I assume that disable TRIM operation on SSD device; is it possible to do this operation per device ?

Regards,

Nicolas

Vagif Zeynalov August 5, 2020 at 8:38 PM

 my problem was completely resolved by switching to LSI Logic Controller Card LSI00301 SAS 9207-8i card.

To me it seems like nowadays SSD so fast that old controllers can't handle them. But I won't claim it as a statement, just a pure guess. slightly smiling face

Alexander Motin August 5, 2020 at 8:14 PM

We have no such SSDs to try, neither we received other reports like this.

Alexander Motin August 5, 2020 at 8:14 PM

"174 Unexpected_Pwr_Loss_Ct" increase on timeout scream to me about power supply or cabling issues.  Though only vendor knows what it really can be.

Vagif Zeynalov June 6, 2020 at 8:47 AM
Edited

Hi guys!

I'm using FreeBSD 12.1-STABLE r361621 GENERIC  amd64 not FreeNAS, but the description of this problem exactly matches the issue I'm experiencing with my server since the middle of May.

I had system pool with two mirrored Samsung SSD 850 PRO 256GB almost for 3 years, but sometimes in the middle of May one of SSDs starting fail with the timeouts similar to described above (let's call it SSD#1)

 

May 28 21:36:46 media kernel: (ada11:ahcich20:0:0:0): WRITE_FPDMA_QUEUED. ACB: 61 00 f0 cc f5 40 00 00 00 01 00 00 May 28 21:36:46 media kernel: (ada11:ahcich20:0:0:0): CAM status: ATA Status Error May 28 21:36:46 media kernel: (ada11:ahcich20:0:0:0): ATA status: 41 (DRDY ERR), error: 84 (ICRC ABRT ) May 28 21:36:46 media kernel: (ada11:ahcich20:0:0:0): RES: 41 84 f0 cc f5 00 00 00 00 00 01 May 28 21:36:46 media kernel: (ada11:ahcich20:0:0:0): Retrying command, 3 more tries remain May 28 21:36:46 media kernel: ahcich20: Timeout on slot 12 port 0 May 28 21:36:46 media kernel: ahcich20: is 00000000 cs 00003000 ss 00003000 rs 00003000 tfd d0 serr 00080800 cmd 0004cc17 May 28 21:36:46 media kernel: (ada11:ahcich20:0:0:0): WRITE_FPDMA_QUEUED. ACB: 61 00 f0 cc f5 40 00 00 00 01 00 00 May 28 21:36:46 media kernel: (ada11:ahcich20:0:0:0): CAM status: Command timeout May 28 21:36:46 media kernel: (ada11:ahcich20:0:0:0): Retrying command, 2 more tries remain May 28 21:37:17 media kernel: ahcich20: Timeout on slot 4 port 0 May 28 21:37:17 media kernel: ahcich20: is 04000000 cs 00000030 ss 00000030 rs 00000030 tfd c0 serr 01880c00 cmd 0004c417 May 28 21:37:17 media kernel: (ada11:ahcich20:0:0:0): WRITE_FPDMA_QUEUED. ACB: 61 08 00 72 fa 40 00 00 00 00 00 00 May 28 21:37:17 media kernel: (ada11:ahcich20:0:0:0): CAM status: Command timeout May 28 21:37:17 media kernel: (ada11:ahcich20:0:0:0): Retrying command, 3 more tries remain

I was thinking - here is how your 10 years PRO warranty looks like Samsung?! slightly smiling face

 

So I ordered another same model of Samsung SSD (SSD#3) and Seagate IronWolf 110 SATA SSD (SSD#4) thinking - let's make it the mirror of three, just in case.
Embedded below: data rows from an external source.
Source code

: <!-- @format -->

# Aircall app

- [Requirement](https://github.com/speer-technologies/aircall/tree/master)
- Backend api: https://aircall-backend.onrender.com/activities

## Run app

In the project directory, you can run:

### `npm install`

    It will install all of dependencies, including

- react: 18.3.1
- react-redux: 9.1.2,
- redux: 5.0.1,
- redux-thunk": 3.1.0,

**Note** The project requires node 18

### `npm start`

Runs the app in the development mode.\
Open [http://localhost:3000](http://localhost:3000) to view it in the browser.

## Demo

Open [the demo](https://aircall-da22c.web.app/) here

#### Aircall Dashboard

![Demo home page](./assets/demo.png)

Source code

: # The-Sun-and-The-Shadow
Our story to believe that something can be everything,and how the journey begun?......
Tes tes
When they arrived I removed the failed SSD#1 and added new SSD#3 to the pool, and immediately SSD#2 (the old one) started to show the same errors!!!

Then I removed SSD#2 and SSD#3 started to fail, the brand new one!!!! I was very surprised!
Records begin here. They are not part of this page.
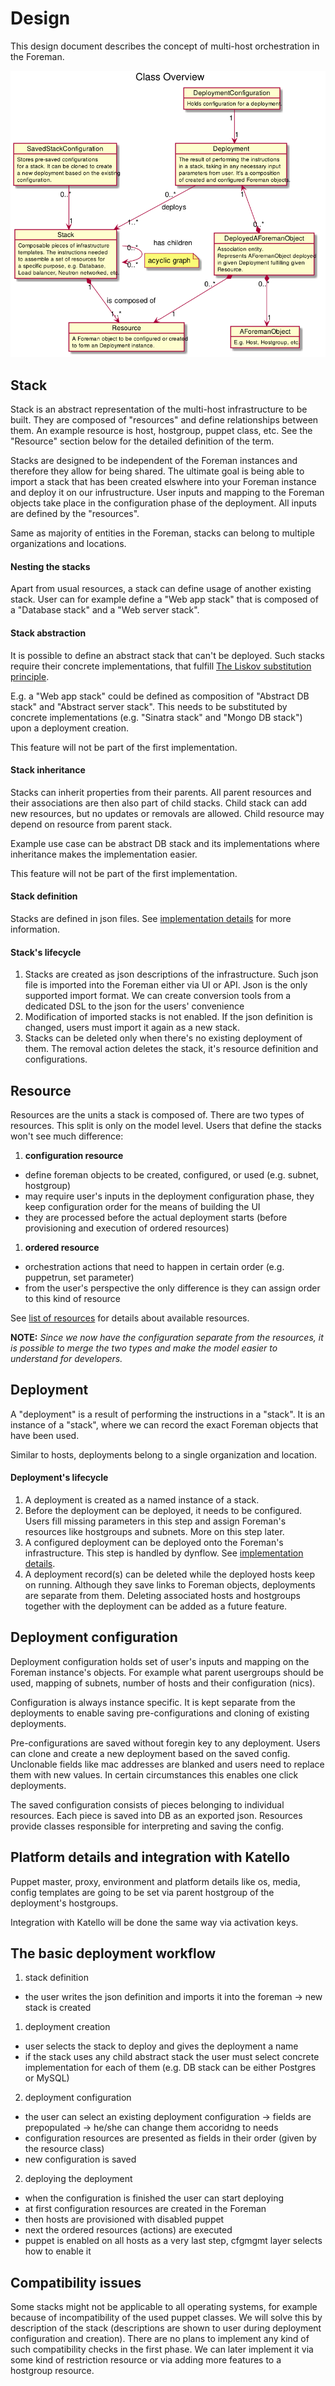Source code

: # Design


This design document describes the concept of multi-host orchestration in the Foreman.

![Overview diagram](./diagrams/overview_class.png)

## Stack

Stack is an abstract representation of the multi-host infrastructure to be built. They are composed of "resources" and define relationships between them. An example resource is host, hostgroup, puppet class, etc. See the "Resource" section below for the detailed definition of the term.

Stacks are designed to be independent of the Foreman instances and therefore they allow for being shared. The ultimate goal is being able to import a stack that has been created elswhere into your Foreman instance and deploy it on our infrustructure. User inputs and mapping to the Foreman objects take place in the configuration phase of the deployment. All inputs are defined by the "resources".

Same as majority of entities in the Foreman, stacks can belong to multiple organizations and locations.


#### Nesting the stacks

Apart from usual resources, a stack can define usage of another existing stack. User can for example define a "Web app stack" that is composed of a "Database stack" and a "Web server stack".

#### Stack abstraction

It is possible to define an abstract stack that can't be deployed. Such stacks require their concrete implementations, that fulfill [The Liskov substitution principle](http://en.wikipedia.org/wiki/Liskov_substitution_principle).

E.g. a "Web app stack" could be defined as composition of "Abstract DB stack" and "Abstract server stack". This needs to be substituted by concrete implementations (e.g. "Sinatra stack" and "Mongo DB stack") upon a deployment creation.

This feature will not be part of the first implementation.

#### Stack inheritance

Stacks can inherit properties from their parents. All parent resources and their associations are then also part of child stacks. Child stack can add new resources, but no updates or removals are allowed. Child resource may depend on resource from parent stack.

Example use case can be abstract DB stack and its implementations where inheritance makes the implementation easier.

This feature will not be part of the first implementation.


#### Stack definition

Stacks are defined in json files. See [implementation details](implementation.md#stack-definition) for more information.


#### Stack's lifecycle

1. Stacks are created as json descriptions of the infrastructure. Such json file is imported into the Foreman either via UI or API.
   Json is the only supported import format. We can create conversion tools from a dedicated DSL to the json for the users' convenience
1. Modification of imported stacks is not enabled. If the json definition is changed, users must import it again as a new stack.
1. Stacks can be deleted only when there's no existing deployment of them. The removal action deletes the stack, it's resource definition and configurations.


## Resource

Resources are the units a stack is composed of. There are two types of resources. This split is only on the model level. Users that define the stacks won't
see much difference:

1. **configuration resource**
  * define foreman objects to be created, configured, or used (e.g. subnet, hostgroup)
  * may require user's inputs in the deployment configuration phase, they keep configuration order for the means of building the UI
  * they are processed before the actual deployment starts (before provisioning and execution of ordered resources)
1. **ordered resource**
  * orchestration actions that need to happen in certain order (e.g. puppetrun, set parameter)
  * from the user's perspective the only difference is they can assign order to this kind of resource

See [list of resources](resources.md) for details about available resources.

**NOTE:** *Since we now have the configuration separate from the resources, it is possible to merge the two types and make the model easier to understand for developers.*


## Deployment

A "deployment" is a result of performing the instructions in a "stack". It is an instance of a "stack",
where we can record the exact Foreman objects that have been used.

Similar to hosts, deployments belong to a single organization and location.

#### Deployment's lifecycle

1. A deployment is created as a named instance of a stack.
2. Before the deployment can be deployed, it needs to be configured. Users fill missing parameters in this step and assign Foreman's resources like hostgroups and subnets.
More on this step later.
3. A configured deployment can be deployed onto the Foreman's infrastructure. This step is handled by dynflow. See [implementation details](implementation.md).
4. A deployment record(s) can be deleted while the deployed hosts keep on running. Although they save links to Foreman objects, deployments are separate from them.
Deleting associated hosts and hostgroups together with the deployment can be added as a future feature.



## Deployment configuration

Deployment configuration holds set of user's inputs and mapping on the Foreman instance's objects. For example
what parent usergroups should be used, mapping of subnets, number of hosts and their configuration (nics).

Configuration is always instance specific. It is kept separate from the deployments to enable saving pre-configurations and cloning of existing deployments.

Pre-configurations are saved without foregin key to any deployment. Users can clone and create a new deployment based on the saved config.
Unclonable fields like mac addresses are blanked and users need to replace them with new values. In certain circumstances this enables one click deployments.

The saved configuration consists of pieces belonging to individual resources. Each piece is saved into DB as an exported json. Resources
provide classes responsible for interpreting and saving the config.


## Platform details and integration with Katello

Puppet master, proxy, environment and platform details like os, media, config templates are going to be set
via parent hostgroup of the deployment's hostgroups.

Integration with Katello will be done the same way via activation keys.




## The basic deployment workflow
1. stack definition
  * the user writes the json definition and imports it into the foreman → new stack is created
1. deployment creation
  * user selects the stack to deploy and gives the deployment a name
  * if the stack uses any child abstract stack the user must select concrete implementation for each of them
    (e.g. DB stack can be either Postgres or MySQL)
2. deployment configuration
  * the user can select an existing deployment configuration → fields are prepopulated → he/she can change them accoridng to needs
  * configuration resources are presented as fields in their order (given by the resource class)
  * new configuration is saved
2. deploying the deployment
  * when the configuration is finished the user can start deploying
  * at first configuration resources are created in the Foreman
  * then hosts are provisioned with disabled puppet
  * next the ordered resources (actions) are executed
  * puppet is enabled on all hosts as a very last step, cfgmgmt layer selects how to enable it


## Compatibility issues

Some stacks might not be applicable to all operating systems, for example because of incompatibility of the used puppet classes.
We will solve this by description of the stack (descriptions are shown to user during deployment configuration and creation).
There are no plans to implement any kind of such compatibility checks in the first phase. We can later implement it via some kind
of restriction resource or via adding more features to a hostgroup resource.



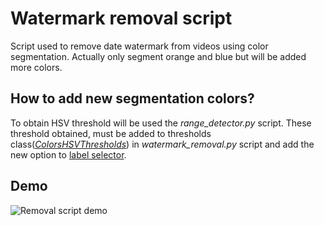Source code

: # Watermark removal script

Script used to remove date watermark from videos using color segmentation. Actually only segment orange and blue 
but will be added more colors.

## How to add new segmentation colors? 

To obtain HSV threshold will be used the *range_detector.py* script. These threshold obtained, must be added to
thresholds class([*ColorsHSVThresholds*](https://github.com/mgrova/fpv_video_tools/blob/bd58d06cf2f178d8a989da67c6d7b8647139b85b/watermark_removal/watermark_removal.py#L42)) 
in *watermark_removal.py* script and add the new option to [label selector](https://github.com/mgrova/fpv_video_tools/blob/master/watermark_removal/watermark_removal.py#L48).
## Demo

![Removal script demo](docs/removal_demo.gif)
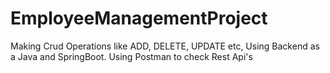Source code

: # EmployeeManagementProject
Making Crud Operations like ADD, DELETE, UPDATE etc, Using Backend as a Java and SpringBoot. Using Postman to check Rest Api's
I removed all Samsung SSDs and connected Seagate SSD#4 and it failed right away! Another surprise!

I realized that it could be not SSDs problem at all. Controller?

On the motherboard ASUS P8B WS LGA 1155 Intel C206 ATX Intel Xeon E3 2xSATA 6gb/s and 4xSATA 3Gb/s, plus I have two PCI Express SATA III RAID Controllers with 4xSATA 6Gb/s ports on each. So I started to experiment!

Long story short, after spending the whole day I tried to connect Seagate or/and Samsung SSDs to every kind of ports with or without other spinner drives, and everywhere I had the same result - SSDs went down constantly!!! WHY?! disappointed face

Finally I was found an old 2" spinner HDD and made it the system pool.

The conclusion - I can't anymore use any SSDs on my server! What happened?! Last time I updated the system almost the year ago, so I did it again on the weekend without any changes!

What I noticed, after every set of timeout errors  the smart value 174 Unexpected_Pwr_Loss_Ct was incremented. So it sounds like the disk somehow was turned off and on?

What else could be wrong?

  • CPU

  • Memory

  • Video card

  • Motherboard

    • Internal controllers

  • External controllers

  • Power supply

  • Cables

Having in mind that my server is 10+ years old, I'm suspecting that there is some problem with the power supply and perhaps SSDs are more sensitive to that problem than HHDs?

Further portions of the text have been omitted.